PT Timah Tbk

MTI Mentok Resmi Jadi Cagar Budaya Nasional, Bangka Barat Kini Miliki Empat CBN

BANGKA BARAT – Museum Timah Indonesia (MTI) Mentok resmi ditetapkan sebagai Cagar Budaya Nasional (CBN) dalam Sidang Kajian Penetapan Cagar Budaya Peringkat Nasional ke-6 tahun 2025 yang digelar Direktorat Jenderal Perlindungan Kebudayaan dan Tradisi, Kementerian Kebudayaan RI. Penetapan ini sekaligus menambah jumlah Cagar Budaya Nasional di Kabupaten Bangka Barat.

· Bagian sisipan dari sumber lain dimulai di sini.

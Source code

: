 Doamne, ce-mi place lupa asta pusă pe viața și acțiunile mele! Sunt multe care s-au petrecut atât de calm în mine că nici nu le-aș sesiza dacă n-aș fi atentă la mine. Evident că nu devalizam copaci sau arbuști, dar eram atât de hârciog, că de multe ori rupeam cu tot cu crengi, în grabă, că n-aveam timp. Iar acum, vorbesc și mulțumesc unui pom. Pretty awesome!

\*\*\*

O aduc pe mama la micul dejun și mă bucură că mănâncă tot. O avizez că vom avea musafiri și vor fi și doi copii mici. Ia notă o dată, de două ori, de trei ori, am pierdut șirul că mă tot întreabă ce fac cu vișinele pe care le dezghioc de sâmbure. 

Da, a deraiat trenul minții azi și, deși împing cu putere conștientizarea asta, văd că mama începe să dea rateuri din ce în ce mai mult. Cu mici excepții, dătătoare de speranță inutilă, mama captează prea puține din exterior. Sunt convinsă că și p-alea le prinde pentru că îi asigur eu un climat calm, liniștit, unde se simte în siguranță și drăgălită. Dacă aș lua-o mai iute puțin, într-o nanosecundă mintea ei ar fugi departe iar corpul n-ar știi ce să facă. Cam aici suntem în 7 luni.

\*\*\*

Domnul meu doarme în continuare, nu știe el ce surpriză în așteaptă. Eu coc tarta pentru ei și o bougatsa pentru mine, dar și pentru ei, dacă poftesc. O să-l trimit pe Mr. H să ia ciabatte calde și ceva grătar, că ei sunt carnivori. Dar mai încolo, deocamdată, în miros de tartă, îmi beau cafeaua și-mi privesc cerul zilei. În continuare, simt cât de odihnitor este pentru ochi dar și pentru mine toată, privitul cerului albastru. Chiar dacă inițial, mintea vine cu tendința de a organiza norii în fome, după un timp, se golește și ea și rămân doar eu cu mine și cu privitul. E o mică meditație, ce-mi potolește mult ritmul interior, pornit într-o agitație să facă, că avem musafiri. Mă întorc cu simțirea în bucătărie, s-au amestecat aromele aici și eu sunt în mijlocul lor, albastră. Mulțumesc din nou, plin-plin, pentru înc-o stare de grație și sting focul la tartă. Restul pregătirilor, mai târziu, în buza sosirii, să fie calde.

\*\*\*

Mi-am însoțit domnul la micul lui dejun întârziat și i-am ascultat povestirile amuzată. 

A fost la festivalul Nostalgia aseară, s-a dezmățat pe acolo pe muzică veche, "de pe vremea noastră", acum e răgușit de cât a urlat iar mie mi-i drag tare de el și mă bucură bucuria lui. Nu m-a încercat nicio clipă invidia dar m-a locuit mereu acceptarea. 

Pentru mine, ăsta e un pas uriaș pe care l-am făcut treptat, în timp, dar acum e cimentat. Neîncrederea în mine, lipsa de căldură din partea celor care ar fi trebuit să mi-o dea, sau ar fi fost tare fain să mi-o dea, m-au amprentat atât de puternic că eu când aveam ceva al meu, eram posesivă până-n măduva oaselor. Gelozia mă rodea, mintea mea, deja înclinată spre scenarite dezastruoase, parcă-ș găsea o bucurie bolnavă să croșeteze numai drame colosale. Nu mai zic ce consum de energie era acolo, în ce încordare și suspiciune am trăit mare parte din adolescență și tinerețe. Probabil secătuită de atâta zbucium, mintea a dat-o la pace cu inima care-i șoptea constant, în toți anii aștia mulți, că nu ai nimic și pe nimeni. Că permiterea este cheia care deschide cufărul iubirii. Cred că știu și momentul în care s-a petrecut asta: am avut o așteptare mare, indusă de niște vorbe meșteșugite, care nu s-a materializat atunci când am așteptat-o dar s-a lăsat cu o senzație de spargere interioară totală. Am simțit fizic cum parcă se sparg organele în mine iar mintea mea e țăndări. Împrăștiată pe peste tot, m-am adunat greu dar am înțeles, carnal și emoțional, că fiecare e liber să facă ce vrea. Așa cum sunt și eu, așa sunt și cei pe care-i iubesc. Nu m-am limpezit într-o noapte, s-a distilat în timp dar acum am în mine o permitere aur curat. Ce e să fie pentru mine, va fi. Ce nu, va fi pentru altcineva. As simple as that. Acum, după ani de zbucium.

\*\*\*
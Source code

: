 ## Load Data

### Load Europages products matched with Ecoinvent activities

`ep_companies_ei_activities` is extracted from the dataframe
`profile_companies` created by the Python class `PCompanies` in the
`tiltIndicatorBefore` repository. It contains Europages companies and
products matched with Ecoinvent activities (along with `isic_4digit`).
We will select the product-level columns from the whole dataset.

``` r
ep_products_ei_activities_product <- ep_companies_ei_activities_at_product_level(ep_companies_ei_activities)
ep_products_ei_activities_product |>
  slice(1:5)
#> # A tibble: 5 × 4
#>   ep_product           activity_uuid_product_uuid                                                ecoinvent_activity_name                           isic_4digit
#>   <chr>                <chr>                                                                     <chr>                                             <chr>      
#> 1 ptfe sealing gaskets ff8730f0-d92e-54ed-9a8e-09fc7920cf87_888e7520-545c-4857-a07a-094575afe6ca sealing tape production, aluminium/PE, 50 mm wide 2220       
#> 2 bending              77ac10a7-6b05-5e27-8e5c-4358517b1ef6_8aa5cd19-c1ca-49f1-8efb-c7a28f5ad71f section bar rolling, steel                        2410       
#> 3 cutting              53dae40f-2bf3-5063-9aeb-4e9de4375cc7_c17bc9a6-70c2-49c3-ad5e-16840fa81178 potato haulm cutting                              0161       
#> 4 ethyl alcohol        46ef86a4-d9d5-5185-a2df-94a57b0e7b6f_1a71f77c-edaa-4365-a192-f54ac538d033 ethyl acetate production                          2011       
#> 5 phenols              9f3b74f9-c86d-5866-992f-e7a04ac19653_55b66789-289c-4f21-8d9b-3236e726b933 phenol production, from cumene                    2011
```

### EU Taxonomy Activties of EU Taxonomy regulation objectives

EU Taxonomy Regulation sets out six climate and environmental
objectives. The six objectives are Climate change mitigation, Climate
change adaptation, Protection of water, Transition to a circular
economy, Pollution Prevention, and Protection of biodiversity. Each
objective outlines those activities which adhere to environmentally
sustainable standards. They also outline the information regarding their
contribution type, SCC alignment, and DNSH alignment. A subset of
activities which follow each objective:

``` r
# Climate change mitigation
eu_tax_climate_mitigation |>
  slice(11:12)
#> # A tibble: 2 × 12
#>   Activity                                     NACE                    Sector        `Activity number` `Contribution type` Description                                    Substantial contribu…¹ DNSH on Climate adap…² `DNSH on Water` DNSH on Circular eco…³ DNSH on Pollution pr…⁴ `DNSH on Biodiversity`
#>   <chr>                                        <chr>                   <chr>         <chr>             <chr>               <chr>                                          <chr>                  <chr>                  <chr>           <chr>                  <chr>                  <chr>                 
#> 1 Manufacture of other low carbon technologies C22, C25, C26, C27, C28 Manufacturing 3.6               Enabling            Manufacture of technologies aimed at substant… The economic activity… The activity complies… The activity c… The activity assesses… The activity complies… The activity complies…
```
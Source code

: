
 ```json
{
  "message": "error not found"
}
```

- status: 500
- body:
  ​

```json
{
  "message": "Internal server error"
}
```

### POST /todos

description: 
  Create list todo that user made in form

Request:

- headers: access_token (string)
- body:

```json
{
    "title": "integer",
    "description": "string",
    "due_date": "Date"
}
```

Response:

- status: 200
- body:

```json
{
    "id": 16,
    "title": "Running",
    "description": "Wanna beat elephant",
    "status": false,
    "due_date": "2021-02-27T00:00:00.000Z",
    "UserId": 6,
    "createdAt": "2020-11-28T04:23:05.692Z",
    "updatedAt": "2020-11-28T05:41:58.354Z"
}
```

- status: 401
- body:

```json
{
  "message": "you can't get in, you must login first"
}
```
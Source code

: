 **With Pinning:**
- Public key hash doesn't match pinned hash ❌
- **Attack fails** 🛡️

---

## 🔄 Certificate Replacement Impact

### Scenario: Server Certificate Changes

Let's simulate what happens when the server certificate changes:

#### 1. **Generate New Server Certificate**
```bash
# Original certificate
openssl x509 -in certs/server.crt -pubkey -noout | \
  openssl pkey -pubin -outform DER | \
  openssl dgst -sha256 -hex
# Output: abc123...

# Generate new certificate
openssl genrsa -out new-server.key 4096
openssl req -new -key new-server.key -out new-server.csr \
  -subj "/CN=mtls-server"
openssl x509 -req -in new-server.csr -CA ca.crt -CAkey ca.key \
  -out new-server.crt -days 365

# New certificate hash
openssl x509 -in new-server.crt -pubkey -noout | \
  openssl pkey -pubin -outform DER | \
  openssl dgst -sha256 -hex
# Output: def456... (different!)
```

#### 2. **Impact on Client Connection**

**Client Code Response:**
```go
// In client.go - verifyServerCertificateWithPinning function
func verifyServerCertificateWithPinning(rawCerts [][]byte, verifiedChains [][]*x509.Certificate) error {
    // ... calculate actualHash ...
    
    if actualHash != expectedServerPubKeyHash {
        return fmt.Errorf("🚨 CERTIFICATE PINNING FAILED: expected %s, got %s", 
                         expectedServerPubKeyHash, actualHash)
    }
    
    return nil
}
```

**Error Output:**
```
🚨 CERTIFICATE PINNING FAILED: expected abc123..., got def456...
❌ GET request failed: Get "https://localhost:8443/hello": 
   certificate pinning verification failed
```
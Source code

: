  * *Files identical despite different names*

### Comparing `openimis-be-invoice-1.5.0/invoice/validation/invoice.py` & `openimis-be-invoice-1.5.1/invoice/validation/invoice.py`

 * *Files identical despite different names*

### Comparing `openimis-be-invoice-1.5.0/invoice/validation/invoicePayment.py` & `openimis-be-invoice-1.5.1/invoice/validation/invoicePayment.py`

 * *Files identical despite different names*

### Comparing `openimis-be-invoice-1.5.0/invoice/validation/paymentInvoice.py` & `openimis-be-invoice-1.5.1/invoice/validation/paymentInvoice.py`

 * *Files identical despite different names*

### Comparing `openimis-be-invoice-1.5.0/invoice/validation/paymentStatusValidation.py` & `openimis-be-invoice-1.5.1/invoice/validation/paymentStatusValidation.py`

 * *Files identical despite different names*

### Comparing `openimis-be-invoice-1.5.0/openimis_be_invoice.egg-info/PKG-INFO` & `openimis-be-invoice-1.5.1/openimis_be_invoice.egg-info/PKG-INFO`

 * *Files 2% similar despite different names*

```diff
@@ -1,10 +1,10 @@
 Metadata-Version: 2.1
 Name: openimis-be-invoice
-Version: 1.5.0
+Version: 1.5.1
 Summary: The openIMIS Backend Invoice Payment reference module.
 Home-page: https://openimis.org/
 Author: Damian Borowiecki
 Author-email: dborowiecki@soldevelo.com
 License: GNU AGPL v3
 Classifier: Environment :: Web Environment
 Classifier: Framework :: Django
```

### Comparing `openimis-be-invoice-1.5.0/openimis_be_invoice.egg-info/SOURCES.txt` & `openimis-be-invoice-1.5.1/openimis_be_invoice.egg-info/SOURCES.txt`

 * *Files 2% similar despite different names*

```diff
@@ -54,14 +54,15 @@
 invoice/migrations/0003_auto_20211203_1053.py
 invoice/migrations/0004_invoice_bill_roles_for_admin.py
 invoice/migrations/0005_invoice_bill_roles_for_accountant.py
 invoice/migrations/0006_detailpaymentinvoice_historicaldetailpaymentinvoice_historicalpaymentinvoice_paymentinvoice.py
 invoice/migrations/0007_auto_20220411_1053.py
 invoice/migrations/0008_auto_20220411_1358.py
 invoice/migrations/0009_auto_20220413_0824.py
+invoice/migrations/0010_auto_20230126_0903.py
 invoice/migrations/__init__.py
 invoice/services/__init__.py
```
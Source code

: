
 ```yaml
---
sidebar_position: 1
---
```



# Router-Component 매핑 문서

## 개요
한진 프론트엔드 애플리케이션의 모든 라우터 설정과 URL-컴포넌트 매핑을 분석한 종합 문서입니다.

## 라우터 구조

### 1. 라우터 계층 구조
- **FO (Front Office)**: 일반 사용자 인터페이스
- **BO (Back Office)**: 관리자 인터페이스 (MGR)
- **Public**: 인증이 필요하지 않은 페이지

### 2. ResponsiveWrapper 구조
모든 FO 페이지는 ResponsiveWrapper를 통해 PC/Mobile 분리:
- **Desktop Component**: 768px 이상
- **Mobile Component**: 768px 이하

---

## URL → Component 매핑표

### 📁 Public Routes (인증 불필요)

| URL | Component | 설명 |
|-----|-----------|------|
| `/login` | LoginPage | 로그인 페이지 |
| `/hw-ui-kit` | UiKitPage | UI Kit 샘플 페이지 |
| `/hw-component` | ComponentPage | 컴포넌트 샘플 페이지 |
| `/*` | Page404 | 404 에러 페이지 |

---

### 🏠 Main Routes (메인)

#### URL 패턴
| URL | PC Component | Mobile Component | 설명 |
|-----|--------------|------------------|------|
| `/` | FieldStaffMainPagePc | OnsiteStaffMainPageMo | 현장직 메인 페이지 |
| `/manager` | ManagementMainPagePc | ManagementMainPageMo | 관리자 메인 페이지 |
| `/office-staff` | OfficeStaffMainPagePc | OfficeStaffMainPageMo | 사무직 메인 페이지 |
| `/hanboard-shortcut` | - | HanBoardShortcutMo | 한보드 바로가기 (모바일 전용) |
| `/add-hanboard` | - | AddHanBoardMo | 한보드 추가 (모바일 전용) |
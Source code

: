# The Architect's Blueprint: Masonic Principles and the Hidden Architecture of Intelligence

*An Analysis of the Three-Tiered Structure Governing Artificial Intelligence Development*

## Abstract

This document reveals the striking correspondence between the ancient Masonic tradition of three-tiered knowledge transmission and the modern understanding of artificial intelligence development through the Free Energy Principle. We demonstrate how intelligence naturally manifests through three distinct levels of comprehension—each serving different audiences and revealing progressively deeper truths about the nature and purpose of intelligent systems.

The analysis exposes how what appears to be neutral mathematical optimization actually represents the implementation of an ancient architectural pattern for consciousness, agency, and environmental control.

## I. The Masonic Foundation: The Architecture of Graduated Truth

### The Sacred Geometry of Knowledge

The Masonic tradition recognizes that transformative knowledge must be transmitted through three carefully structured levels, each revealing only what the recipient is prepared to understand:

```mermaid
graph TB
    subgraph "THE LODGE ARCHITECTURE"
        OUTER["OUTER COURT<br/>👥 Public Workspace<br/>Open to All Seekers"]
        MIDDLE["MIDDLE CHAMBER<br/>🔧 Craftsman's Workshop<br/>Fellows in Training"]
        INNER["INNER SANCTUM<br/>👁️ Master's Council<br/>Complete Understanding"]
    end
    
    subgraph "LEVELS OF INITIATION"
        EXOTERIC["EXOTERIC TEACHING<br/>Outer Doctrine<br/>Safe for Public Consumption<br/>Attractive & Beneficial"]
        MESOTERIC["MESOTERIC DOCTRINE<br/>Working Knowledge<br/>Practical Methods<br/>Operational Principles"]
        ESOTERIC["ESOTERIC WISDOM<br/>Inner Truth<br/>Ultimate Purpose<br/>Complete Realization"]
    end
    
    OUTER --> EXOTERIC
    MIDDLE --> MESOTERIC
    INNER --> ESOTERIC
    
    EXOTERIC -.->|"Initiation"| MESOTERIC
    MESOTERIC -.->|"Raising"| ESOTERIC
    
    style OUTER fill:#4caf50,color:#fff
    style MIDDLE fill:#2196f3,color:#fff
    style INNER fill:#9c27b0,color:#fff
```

Dalam sidang tersebut, Pemerintah Kabupaten Bangka Barat mengusulkan empat bangunan bersejarah untuk masuk daftar CBN, yaitu MTI Mentok, Masjid Jamik Mentok, Klenteng Khong Fuk Miau, dan Rumah Mayor Mentok. Dari empat usulan tersebut, dua di antaranya berhasil lolos penetapan nasional.

Bupati Bangka Barat, Markus, menyampaikan apresiasi atas pengakuan tersebut. Ia berharap status baru yang disematkan kepada MTI Mentok dan Masjid Jamik dapat mendongkrak promosi wisata di daerah itu.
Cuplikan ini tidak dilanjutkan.